> **Work order**:
Output only the lines below that start at the line containing "will use the" and end at the line containing "(left or right", with both ends kept.

☆ ☆ ☆ ☆

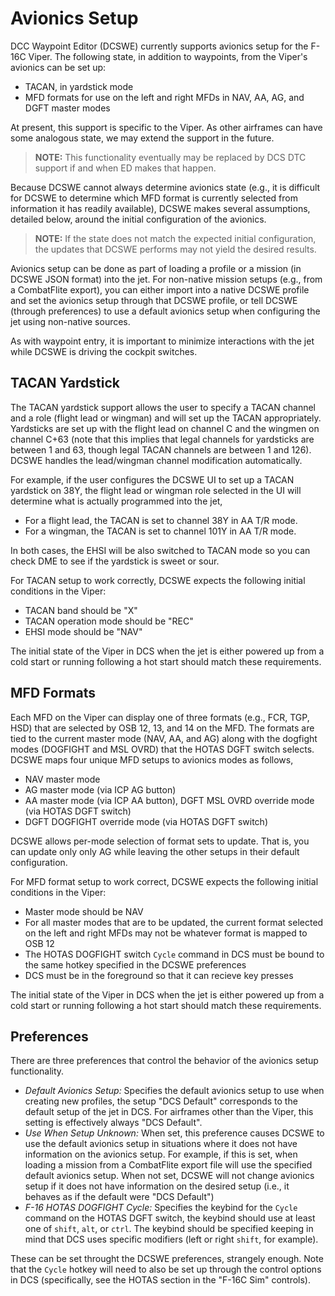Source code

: # Avionics Setup

DCC Waypoint Editor (DCSWE) currently supports avionics setup for the F-16C Viper. The
following state, in addition to waypoints, from the Viper's avionics can be set up:

- TACAN, in yardstick mode
- MFD formats for use on the left and right MFDs in NAV, AA, AG, and DGFT master modes

At present, this support is specific to the Viper. As other airframes can have some
analogous state, we may extend the support in the future.

> **NOTE:** This functionality eventually may be replaced by DCS DTC support if and
> when ED makes that happen.

Because DCSWE cannot always determine avionics state (e.g., it is difficult for DCSWE
to determine which MFD format is currently selected from information it has readily
available), DCSWE makes several assumptions, detailed below, around the initial
configuration of the avionics.

> **NOTE:** If the state does not match the expected initial configuration, the updates
> that DCSWE performs may not yield the desired results.

Avionics setup can be done as part of loading a profile or a mission (in DCSWE JSON
format) into the jet. For non-native mission setups (e.g., from a CombatFlite export),
you can either import into a native DCSWE profile and set the avionics setup through
that DCSWE profile, or tell DCSWE (through preferences) to use a default avionics setup
when configuring the jet using non-native sources.

As with waypoint entry, it is important to minimize interactions with the jet while
DCSWE is driving the cockpit switches.

## TACAN Yardstick

The TACAN yardstick support allows the user to specify a TACAN channel and a role
(flight lead or wingman) and will set up the TACAN appropriately. Yardsticks are set
up with the flight lead on channel C and the wingmen on channel C+63 (note that this
implies that legal channels for yardsticks are between 1 and 63, though legal TACAN
channels are between 1 and 126). DCSWE handles the lead/wingman channel modification
automatically.

For example, if the user configures the DCSWE UI to set up a TACAN yardstick on 38Y,
the flight lead or wingman role selected in the UI will determine what is actually
programmed into the jet,

- For a flight lead, the TACAN is set to channel 38Y in AA T/R mode.
- For a wingman, the TACAN is set to channel 101Y in AA T/R mode.

In both cases, the EHSI will be also switched to TACAN mode so you can check DME to
see if the yardstick is sweet or sour.

For TACAN setup to work correctly, DCSWE expects the following initial conditions in
the Viper:

- TACAN band should be "X"
- TACAN operation mode should be "REC"
- EHSI mode should be "NAV"

The initial state of the Viper in DCS when the jet is either powered up from a cold
start or running following a hot start should match these requirements.

## MFD Formats

Each MFD on the Viper can display one of three formats (e.g., FCR, TGP, HSD) that are
selected by OSB 12, 13, and 14 on the MFD. The formats are tied to the current master
mode (NAV, AA, and AG) along with the dogfight modes (DOGFIGHT and MSL OVRD) that the
HOTAS DGFT switch selects. DCSWE maps four unique MFD setups to avionics modes as
follows,

- NAV master mode
- AG master mode (via ICP AG button)
- AA master mode (via ICP AA button), DGFT MSL OVRD override mode (via HOTAS DGFT switch)
- DGFT DOGFIGHT override mode (via HOTAS DGFT switch)

DCSWE allows per-mode selection of format sets to update. That is, you can update only
only AG while leaving the other setups in their default configuration.

For MFD format setup to work correct, DCSWE expects the following initial conditions in
the Viper:

- Master mode should be NAV
- For all master modes that are to be updated, the current format selected on the left
  and right MFDs may not be whatever format is mapped to OSB 12
- The HOTAS DOGFIGHT switch `Cycle` command in DCS must be bound to the same hotkey
  specified in the DCSWE preferences
- DCS must be in the foreground so that it can recieve key presses

The initial state of the Viper in DCS when the jet is either powered up from a cold
start or running following a hot start should match these requirements.

## Preferences

There are three preferences that control the behavior of the avionics setup functionality.

- *Default Avionics Setup:* Specifies the default avionics setup to use when creating new
  profiles, the setup "DCS Default" corresponds to the default setup of the jet in DCS.
  For airframes other than the Viper, this setting is effectively always "DCS Default".
- *Use When Setup Unknown:* When set, this preference causes DCSWE to use the default
  avionics setup in situations where it does not have information on the avionics setup.
  For example, if this is set, when loading a mission from a CombatFlite export file
  will use the specified default avionics setup. When not set, DCSWE will not change
  avionics setup if it does not have information on the desired setup (i.e., it behaves
  as if the default were "DCS Default")
- *F-16 HOTAS DOGFIGHT Cycle:* Specifies the keybind for the `Cycle` command on the
  HOTAS DGFT switch, the keybind should use at least one of `shift`, `alt`, or `ctrl`.
  The keybind should be specified keeping in mind that DCS uses specific modifiers
  (left or right `shift`, for example).

These can be set throught the DCSWE preferences, strangely enough. Note that the
`Cycle` hotkey will need to also be set up through the control options in DCS
(specifically, see the HOTAS section in the "F-16C Sim" controls).
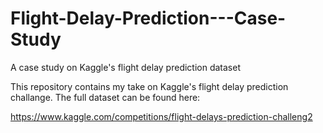 # Flight-Delay-Prediction---Case-Study
A case study on Kaggle's flight delay prediction dataset

This repository contains my take on Kaggle's flight delay prediction challange. The full dataset can be found here:

https://www.kaggle.com/competitions/flight-delays-prediction-challeng2
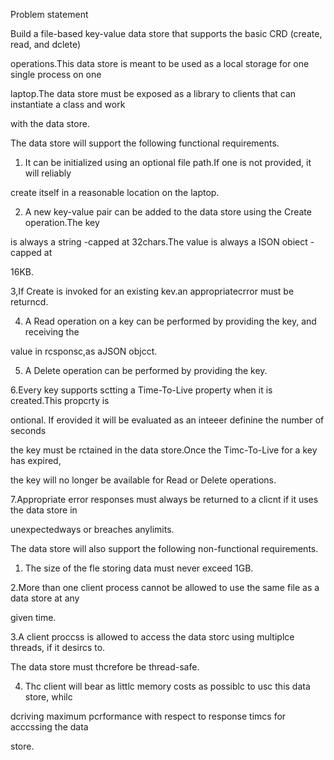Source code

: Problem statement

Build a file-based key-value data store that supports the basic CRD (create, read, and dclete)

operations.This data store is meant to be used as a local storage for one single process on one

laptop.The data store must be exposed as a library to clients that can instantiate a class and work

with the data store.

The data store will support the following functional requirements.

1. It can be initialized using an optional file path.If one is not provided, it will reliably

create itself in a reasonable location on the laptop.

2. A new key-value pair can be added to the data store using the Create operation.The key

is always a string -capped at 32chars.The value is always a ISON obiect - capped at

16KB.

3,If Create is invoked for an existing kev.an appropriatecrror must be returncd.

4. A Read operation on a key can be performed by providing the key, and receiving the

value in rcsponsc,as aJSON objcct.

5. A Delete operation can be performed by providing the key.

6.Every key supports sctting a Time-To-Live property when it is created.This propcrty is

ontional. If erovided it will be evaluated as an inteeer definine the number of seconds

the key must be rctained in the data store.Once the Timc-To-Live for a key has expired,

the key will no longer be available for Read or Delete operations.

7.Appropriate error responses must always be returned to a clicnt if it uses the data store in

unexpectedways or breaches anylimits.

The data store will also support the following non-functional requirements.

1. The size of the fle storing data must never exceed 1GB.

2.More than one client process cannot be allowed to use the same file as a data store at any

given time.

3.A client proccss is allowed to access the data storc using multiplce threads, if it desircs to.

The data store must thcrefore be thread-safe.

4. Thc client will bear as littlc memory costs as possiblc to usc this data store, whilc

dcriving maximum pcrformance with respect to response timcs for acccssing the data

store.




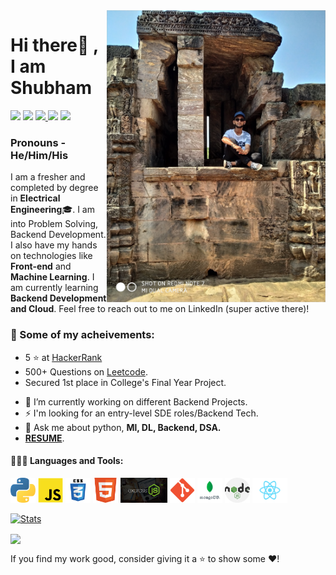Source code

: 
<img align='right' src='Entry Pic.jpg' width='350", height = "200"'>

# Hi there👋 , I am Shubham
  
  [<img src="https://img.icons8.com/color/48/000000/linkedin.png" width="3.5%"/>](https://www.linkedin.com/in/shubham-verma-011297167/)
  [<img src="https://img.icons8.com/bubbles/50/4a90e2/domain.png" width="3.5%"/>](https://shubham9471.github.io/ShubhamVerma/)
  <a href="shubhamverma2604@gmail.com"> <img src="https://img.icons8.com/fluent/48/000000/gmail.png" width="3.5%"/> </a>
  [<img src="https://img.icons8.com/fluent/48/4a90e2/github.png" width="3.5%"/>](https://github.com/shubham9471)
  [<img src="https://upload.wikimedia.org/wikipedia/commons/1/19/LeetCode_logo_black.png" width="3.5%"/>](https://leetcode.com/shubhamverma2604/)
  
### Pronouns - He/Him/His 
  
  
I am a fresher and completed by degree in **Electrical Engineering**:mortar_board:. I am into Problem Solving, Backend Development. I also have my hands on technologies like <b>Front-end</b> and <b>Machine Learning</b>. I am currently learning <b>Backend Development and Cloud</b>. Feel free to reach out to me on LinkedIn (super active there)!
  
### :1st_place_medal: Some of my acheivements:

* 5 ⭐ at <a href = "https://www.hackerrank.com/shubhamverma2604" target="_blank">HackerRank</a>
* 500+ Questions on <a href = "https://leetcode.com/shubhamverma2604/" target="_blank">Leetcode</a>.
* Secured 1st place in College's Final Year Project.

- 🔭 I’m currently working on different Backend Projects.
- ⚡ I'm looking for an entry-level SDE roles/Backend Tech.
- 💬 Ask me about python, <b>Ml, DL, Backend, DSA.</b>
- <a href = "https://drive.google.com/file/d/1WJmwJ4dO7uD-SvA87Exb_8NK2qXPFdLh/view?usp=sharing" target="_blank"><b>RESUME</b></a>.
  
#### 👨🏻‍💻 Languages and Tools: <br />
<code><img height="40" src="/images/python.png"></code>
<code><img height="40" src="/images/js.png"></code>
<code><img height="40" src="/images/css.png"></code>
<code><img height="40" src="/images/html.png"></code>
<code><img height="40" src="/images/Express.png"></code>
<code><img height="40" src="/images/git.png"></code>
<code><img height="40" src="/images/mongoDb.png"></code>
<code><img height="40" src="/images/nodejs.png"></code>
<code><img height="40" src="/images/1280px-React-icon.svg.png"></code>

  
  [![Stats](https://github-readme-stats.vercel.app/api?username=shubham9471&show_icons=true&theme=radical)](https://github-readme-stats.vercel.app/api?username=shubham9471&show_icons=true&theme=radical)&nbsp; &nbsp; &nbsp; &nbsp; &nbsp; &nbsp; &nbsp; &nbsp; &nbsp; &nbsp; 
  
  
  <img height=175 align="center" src="https://github-readme-stats.vercel.app/api/top-langs/?username=shubham9471&hide=c%23,powershell,java&title_color=2aa889&text_color=99d1ce&icon_color=2bbc8a&bg_color=0c1014&langs_count=8&layout=compact" />
  

 If you find my work good, consider giving it a ⭐ to show some ❤️!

☆ ☆ ☆ ☆

> **Output of the task**:
  will use the specified default avionics setup. When not set, DCSWE will not change
  avionics setup if it does not have information on the desired setup (i.e., it behaves
  as if the default were "DCS Default")
- *F-16 HOTAS DOGFIGHT Cycle:* Specifies the keybind for the `Cycle` command on the
  HOTAS DGFT switch, the keybind should use at least one of `shift`, `alt`, or `ctrl`.
  The keybind should be specified keeping in mind that DCS uses specific modifiers
  (left or right `shift`, for example).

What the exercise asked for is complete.